**Work instruction:**
Transcribe every line below exactly; no image goes into the output.

Rendered images with source text
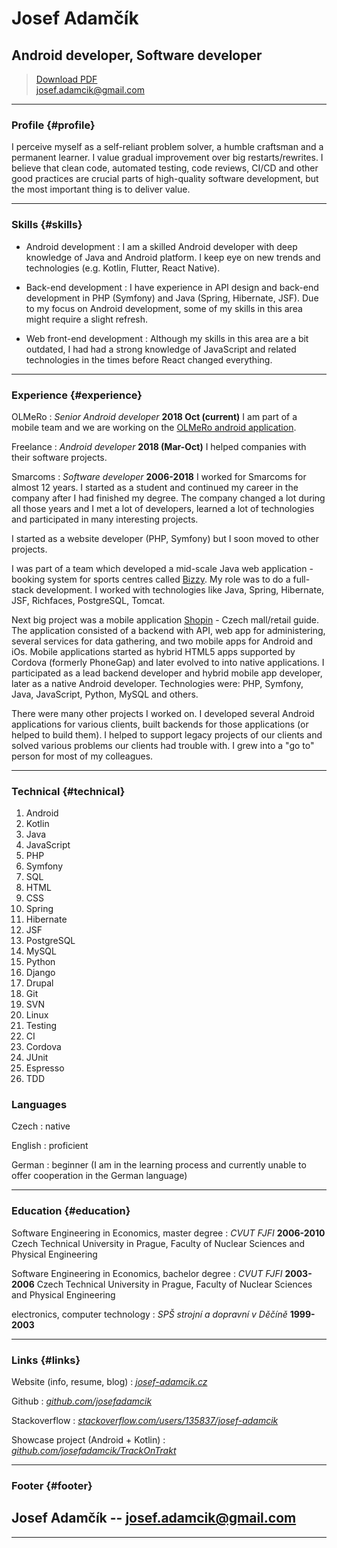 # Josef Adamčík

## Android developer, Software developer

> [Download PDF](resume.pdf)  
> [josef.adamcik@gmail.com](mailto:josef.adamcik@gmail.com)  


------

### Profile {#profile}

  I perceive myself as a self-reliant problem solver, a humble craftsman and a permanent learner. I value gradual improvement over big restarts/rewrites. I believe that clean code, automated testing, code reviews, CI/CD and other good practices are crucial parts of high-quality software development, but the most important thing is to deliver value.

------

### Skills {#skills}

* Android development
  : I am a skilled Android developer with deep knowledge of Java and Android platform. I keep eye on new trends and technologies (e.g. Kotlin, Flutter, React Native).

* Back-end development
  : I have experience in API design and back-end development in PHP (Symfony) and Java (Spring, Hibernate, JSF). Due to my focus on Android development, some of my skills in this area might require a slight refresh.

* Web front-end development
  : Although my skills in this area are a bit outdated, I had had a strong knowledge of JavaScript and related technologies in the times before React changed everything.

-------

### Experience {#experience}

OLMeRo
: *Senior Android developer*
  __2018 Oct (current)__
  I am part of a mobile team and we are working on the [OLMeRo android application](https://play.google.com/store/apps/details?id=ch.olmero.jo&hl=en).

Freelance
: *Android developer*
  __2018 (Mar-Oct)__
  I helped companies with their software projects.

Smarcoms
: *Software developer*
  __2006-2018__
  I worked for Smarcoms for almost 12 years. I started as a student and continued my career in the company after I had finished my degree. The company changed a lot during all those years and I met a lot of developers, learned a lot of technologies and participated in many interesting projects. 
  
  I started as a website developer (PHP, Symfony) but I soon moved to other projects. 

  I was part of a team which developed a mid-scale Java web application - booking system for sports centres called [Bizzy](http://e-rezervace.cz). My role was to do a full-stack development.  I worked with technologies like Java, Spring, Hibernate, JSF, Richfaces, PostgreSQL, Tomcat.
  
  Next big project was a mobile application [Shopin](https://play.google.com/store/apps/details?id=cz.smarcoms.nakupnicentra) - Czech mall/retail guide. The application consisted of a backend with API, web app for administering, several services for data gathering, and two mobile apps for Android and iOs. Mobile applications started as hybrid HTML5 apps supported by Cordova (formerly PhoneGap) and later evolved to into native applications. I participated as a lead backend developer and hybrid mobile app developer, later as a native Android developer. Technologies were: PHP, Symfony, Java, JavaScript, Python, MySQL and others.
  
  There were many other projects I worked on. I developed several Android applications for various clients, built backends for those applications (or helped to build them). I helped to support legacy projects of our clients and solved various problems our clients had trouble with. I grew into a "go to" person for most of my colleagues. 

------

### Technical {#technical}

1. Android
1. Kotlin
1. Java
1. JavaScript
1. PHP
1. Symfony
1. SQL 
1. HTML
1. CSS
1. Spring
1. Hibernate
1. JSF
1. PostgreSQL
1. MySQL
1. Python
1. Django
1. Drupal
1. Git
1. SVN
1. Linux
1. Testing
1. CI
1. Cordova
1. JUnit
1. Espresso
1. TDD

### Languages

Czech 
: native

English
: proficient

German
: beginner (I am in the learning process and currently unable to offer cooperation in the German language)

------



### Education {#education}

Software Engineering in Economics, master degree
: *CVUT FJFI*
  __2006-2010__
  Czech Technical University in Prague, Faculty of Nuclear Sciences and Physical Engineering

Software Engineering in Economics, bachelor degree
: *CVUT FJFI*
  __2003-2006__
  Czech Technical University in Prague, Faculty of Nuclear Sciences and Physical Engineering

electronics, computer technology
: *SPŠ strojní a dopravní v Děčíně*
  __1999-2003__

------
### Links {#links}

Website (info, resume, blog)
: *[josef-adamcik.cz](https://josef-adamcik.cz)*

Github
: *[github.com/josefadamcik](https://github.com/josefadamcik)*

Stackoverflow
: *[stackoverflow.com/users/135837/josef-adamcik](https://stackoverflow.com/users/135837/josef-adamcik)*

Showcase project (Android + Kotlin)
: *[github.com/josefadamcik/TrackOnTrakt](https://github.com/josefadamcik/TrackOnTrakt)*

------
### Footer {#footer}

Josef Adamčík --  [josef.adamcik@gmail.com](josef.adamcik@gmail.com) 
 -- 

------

**Exercise result:**
 # Josef Adamčík

## Android developer, Software developer

> [Download PDF](resume.pdf)  
> [josef.adamcik@gmail.com](mailto:josef.adamcik@gmail.com)  


------

### Profile {#profile}

  I perceive myself as a self-reliant problem solver, a humble craftsman and a permanent learner. I value gradual improvement over big restarts/rewrites. I believe that clean code, automated testing, code reviews, CI/CD and other good practices are crucial parts of high-quality software development, but the most important thing is to deliver value.

------

### Skills {#skills}

* Android development
  : I am a skilled Android developer with deep knowledge of Java and Android platform. I keep eye on new trends and technologies (e.g. Kotlin, Flutter, React Native).

* Back-end development
  : I have experience in API design and back-end development in PHP (Symfony) and Java (Spring, Hibernate, JSF). Due to my focus on Android development, some of my skills in this area might require a slight refresh.

* Web front-end development
  : Although my skills in this area are a bit outdated, I had had a strong knowledge of JavaScript and related technologies in the times before React changed everything.

-------

### Experience {#experience}

OLMeRo
: *Senior Android developer*
  __2018 Oct (current)__
  I am part of a mobile team and we are working on the [OLMeRo android application](https://play.google.com/store/apps/details?id=ch.olmero.jo&hl=en).

Freelance
: *Android developer*
  __2018 (Mar-Oct)__
  I helped companies with their software projects.

Smarcoms
: *Software developer*
  __2006-2018__
  I worked for Smarcoms for almost 12 years. I started as a student and continued my career in the company after I had finished my degree. The company changed a lot during all those years and I met a lot of developers, learned a lot of technologies and participated in many interesting projects. 
  
  I started as a website developer (PHP, Symfony) but I soon moved to other projects. 

  I was part of a team which developed a mid-scale Java web application - booking system for sports centres called [Bizzy](http://e-rezervace.cz). My role was to do a full-stack development.  I worked with technologies like Java, Spring, Hibernate, JSF, Richfaces, PostgreSQL, Tomcat.
  
  Next big project was a mobile application [Shopin](https://play.google.com/store/apps/details?id=cz.smarcoms.nakupnicentra) - Czech mall/retail guide. The application consisted of a backend with API, web app for administering, several services for data gathering, and two mobile apps for Android and iOs. Mobile applications started as hybrid HTML5 apps supported by Cordova (formerly PhoneGap) and later evolved to into native applications. I participated as a lead backend developer and hybrid mobile app developer, later as a native Android developer. Technologies were: PHP, Symfony, Java, JavaScript, Python, MySQL and others.
  
  There were many other projects I worked on. I developed several Android applications for various clients, built backends for those applications (or helped to build them). I helped to support legacy projects of our clients and solved various problems our clients had trouble with. I grew into a "go to" person for most of my colleagues. 

------

### Technical {#technical}

1. Android
1. Kotlin
1. Java
1. JavaScript
1. PHP
1. Symfony
1. SQL 
1. HTML
1. CSS
1. Spring
1. Hibernate
1. JSF
1. PostgreSQL
1. MySQL
1. Python
1. Django
1. Drupal
1. Git
1. SVN
1. Linux
1. Testing
1. CI
1. Cordova
1. JUnit
1. Espresso
1. TDD

### Languages

Czech 
: native

English
: proficient

German
: beginner (I am in the learning process and currently unable to offer cooperation in the German language)

------



### Education {#education}

Software Engineering in Economics, master degree
: *CVUT FJFI*
  __2006-2010__
  Czech Technical University in Prague, Faculty of Nuclear Sciences and Physical Engineering

Software Engineering in Economics, bachelor degree
: *CVUT FJFI*
  __2003-2006__
  Czech Technical University in Prague, Faculty of Nuclear Sciences and Physical Engineering

electronics, computer technology
: *SPŠ strojní a dopravní v Děčíně*
  __1999-2003__

------
### Links {#links}

Website (info, resume, blog)
: *[josef-adamcik.cz](https://josef-adamcik.cz)*

Github
: *[github.com/josefadamcik](https://github.com/josefadamcik)*

Stackoverflow
: *[stackoverflow.com/users/135837/josef-adamcik](https://stackoverflow.com/users/135837/josef-adamcik)*

Showcase project (Android + Kotlin)
: *[github.com/josefadamcik/TrackOnTrakt](https://github.com/josefadamcik/TrackOnTrakt)*

------
### Footer {#footer}

Josef Adamčík --  [josef.adamcik@gmail.com](josef.adamcik@gmail.com) 
 -- 

------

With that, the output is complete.